1.  **NICL (Neuralk In-Context-Learning)**: Our in-house foundation model.
2.  **[TabICL (Tabular In-Context Learning)](https://arxiv.org/abs/2502.05564)**: A transformer-based model that performs feature compression before doing in-context learning on tabular data by conditioning on labeled support examples to predict unseen queries without task-specific training.
3.  **[TabPFNv2](https://www.nature.com/articles/s41586-024-08328-6)**: A Transformer-based model that performs in-context learning by approximating Bayesian inference for tabular classification on small datasets.
4.  **XGBoost**: An optimized distributed gradient boosting library designed to be highly efficient, flexible, and portable.
5.  **CatBoost**: A gradient boosting on decision trees library, particularly strong with categorical features.
6.  **LightGBM**: A fast, efficient gradient boosting framework that builds decision trees using histogram-based learning for scalable, high-performance tabular modeling.
7.  **MLP (Multi-Layer Perceptron)**: A feedforward neural network that models tabular data by learning non-linear interactions between numerical and embedded categorical features.

### Benchmarking Procedure

TabBench currently focuses exclusively on classification and categorization tasks. Academic classification benchmarks are optimized for ROC-AUC, while categorization tasks prioritize the more practical F1-score.

Preprocessing steps vary depending on the model type, following each model’s recommended practices:

* **TabPFN**, **TabICL**, and **NICL**: These models include their own preprocessing pipelines, which we use as-is.
* **Tree-based models** (XGBoost, CatBoost, LightGBM): Since these models support native handling of categorical features, we apply ordinal encoding to categorical columns and leave numerical values unchanged.
* **MLPs**: Categorical features are embedded via learned embeddings, while numerical features are standardized using z-score normalization.

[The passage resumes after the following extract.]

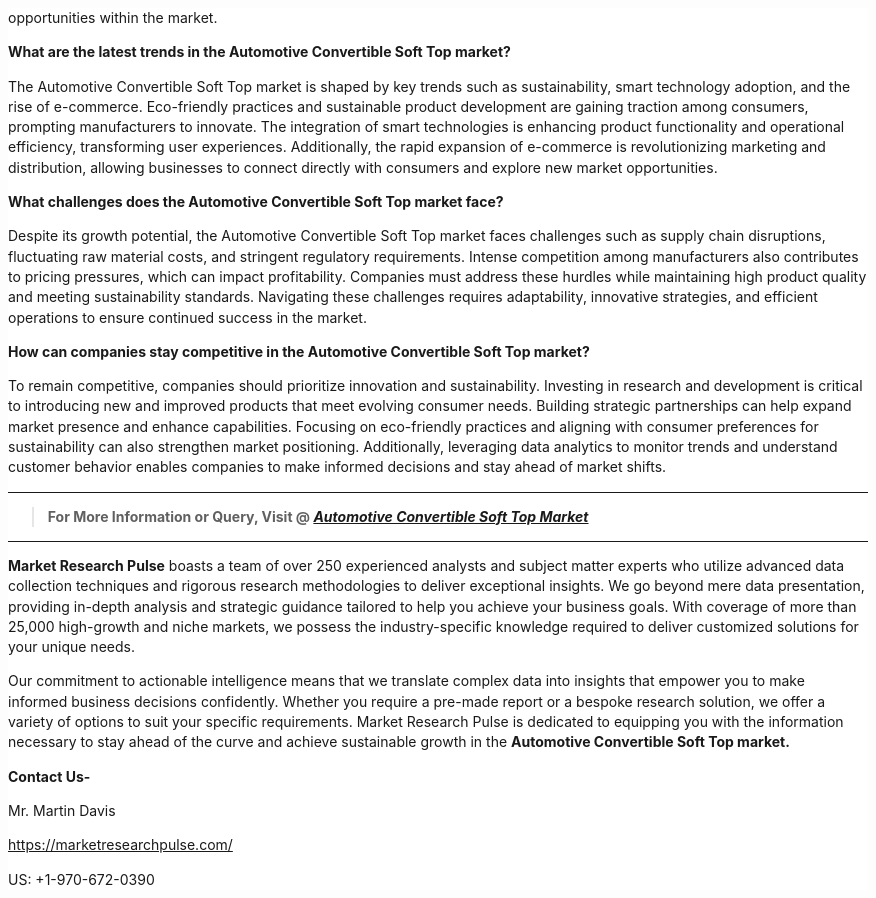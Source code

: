 opportunities within the market.</p><p><strong>What are the latest trends in the Automotive Convertible Soft Top market?</strong></p><p>The Automotive Convertible Soft Top market is shaped by key trends such as sustainability, smart technology adoption, and the rise of e-commerce. Eco-friendly practices and sustainable product development are gaining traction among consumers, prompting manufacturers to innovate. The integration of smart technologies is enhancing product functionality and operational efficiency, transforming user experiences. Additionally, the rapid expansion of e-commerce is revolutionizing marketing and distribution, allowing businesses to connect directly with consumers and explore new market opportunities.</p><p><strong>What challenges does the Automotive Convertible Soft Top market face?</strong></p><p>Despite its growth potential, the Automotive Convertible Soft Top market faces challenges such as supply chain disruptions, fluctuating raw material costs, and stringent regulatory requirements. Intense competition among manufacturers also contributes to pricing pressures, which can impact profitability. Companies must address these hurdles while maintaining high product quality and meeting sustainability standards. Navigating these challenges requires adaptability, innovative strategies, and efficient operations to ensure continued success in the market.</p><p><strong>How can companies stay competitive in the Automotive Convertible Soft Top market?</strong></p><p>To remain competitive, companies should prioritize innovation and sustainability. Investing in research and development is critical to introducing new and improved products that meet evolving consumer needs. Building strategic partnerships can help expand market presence and enhance capabilities. Focusing on eco-friendly practices and aligning with consumer preferences for sustainability can also strengthen market positioning. Additionally, leveraging data analytics to monitor trends and understand customer behavior enables companies to make informed decisions and stay ahead of market shifts.</p><hr /><blockquote><p><strong>For More Information or Query, Visit @&nbsp;<em><a href="https://marketresearchpulse.com/report/39779/automotive-convertible-soft-top-market?utm_source=Linkedin&utm_medium=029">Automotive Convertible Soft Top Market</a></em></strong></p></blockquote><hr /><p><strong>Market Research Pulse</strong> boasts a team of over 250 experienced analysts and subject matter experts who utilize advanced data collection techniques and rigorous research methodologies to deliver exceptional insights. We go beyond mere data presentation, providing in-depth analysis and strategic guidance tailored to help you achieve your business goals. With coverage of more than 25,000 high-growth and niche markets, we possess the industry-specific knowledge required to deliver customized solutions for your unique needs.</p><p>Our commitment to actionable intelligence means that we translate complex data into insights that empower you to make informed business decisions confidently. Whether you require a pre-made report or a bespoke research solution, we offer a variety of options to suit your specific requirements. Market Research Pulse is dedicated to equipping you with the information necessary to stay ahead of the curve and achieve sustainable growth in the <strong>Automotive Convertible Soft Top market.</strong></p><p><strong>Contact Us-</strong></p><p>Mr. Martin Davis</p><p>https://marketresearchpulse.com/</p><p>US: +1-970-672-0390</p>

Performance is evaluated using a 5-fold stratified shuffle split. For models that require hyperparameter tuning (i.e., tree-based models and MLPs), we conduct 100 Optuna trials on a 5-fold shuffle split of the training set.

## ⚙️ Installation Guide

### Option 1: Quick Install via `pip`
Use this option if you just want to **run TabBench** or use it in your own pipelines without modifying its source code.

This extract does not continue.